On May 12, 2008, at 11:10 AM, Dag Sverre Seljebotn wrote:
> (Rearranged email to order of urgency.)
>
>> type of the object. Another problem is that is specifically requires
>> one to declare ahead of time what compile-time assumptions can be
>> made, rather than letting the user of the .pxd file specify things
>> ahead of time for explicit optimization.
>
> This "problem" was the exact reason I did this, and is a feature!!
>
> Perhaps there's more I don't understand. Tell me then how you prevent
> something like this:
>
> cdef timer(seconds=0) t = timer(0)
> print t.seconds # prints 0
> sleep(10)
> print t.seconds # prints 0 (!)
>
> The whole point was to leave what one can safely (!) make assumptions
> about up to the class designer (and presumably pxd author). Otherwise
> this just becomes some dangerous shoestring feature, not something you
> give to engineers using NumPy without deep programming knowledge...
>
> Possible assumptions should be part of the published API of the class!
>
> (Is this something we will simply never agree on? I really hope I am
> misunderstanding something, would make all of this much easier.)

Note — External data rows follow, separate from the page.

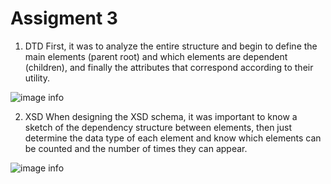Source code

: # Assigment 3

1. DTD
First, it was to analyze the entire structure and begin to define the main elements (parent root) and which elements are dependent (children), and finally the attributes that correspond according to their utility.


![image info](../images/image1.jpg)

2. XSD
When designing the XSD schema, it was important to know a sketch of the dependency structure between elements, then just determine the data type of each element and know which elements can be counted and the number of times they can appear.

![image info](../images/image2.jpg)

No, you have a very good point here that I missed. It should probably
be an attribute of the attributes themselves, e.g.
cdef class A:
cdef int can_be_set_at_compile_time len # No, I'm not seriously
suggesting that name
...
perhaps there could be keywords designating type parameters too...
(These could then be used in function signatures? Maybe) They're
attributes, they just belong to the type rather than (necessarily) to
an instance.
> (About __assume__:)
>> and also that it requires the use of full control flow to do any
>> reasoning (e.g. there's the variable before assumption, the variable
>> after, and the variable which (depending on branching) may or may not
>> have been certified to have a given property. Then further
>> __assumes__ would be illegal? Or just ones that contradict?) It just
>> gets a lot messier than simply adding the data to the compile-time
>
> You misunderstood me here! I specifically noted that __assume__
> only did
> the checking part, and does *not* magically constitute the assumptions
> themselves (that would be insane :-), probably challenging halting and
> NP-completeness and whatnot).
>
> If we want to up the bets from there, I think __assume__ could
> return a
> dict like this:
>
> cdef __assume__(self, len):
> ...
> return { "_len" : len }
>
> in order to provide renames etc. This *does* have the problems you
> mention though, but it is somewhat easier to arbitrarily raise errors
> for complex expressions. But I'm not advocating it this time around.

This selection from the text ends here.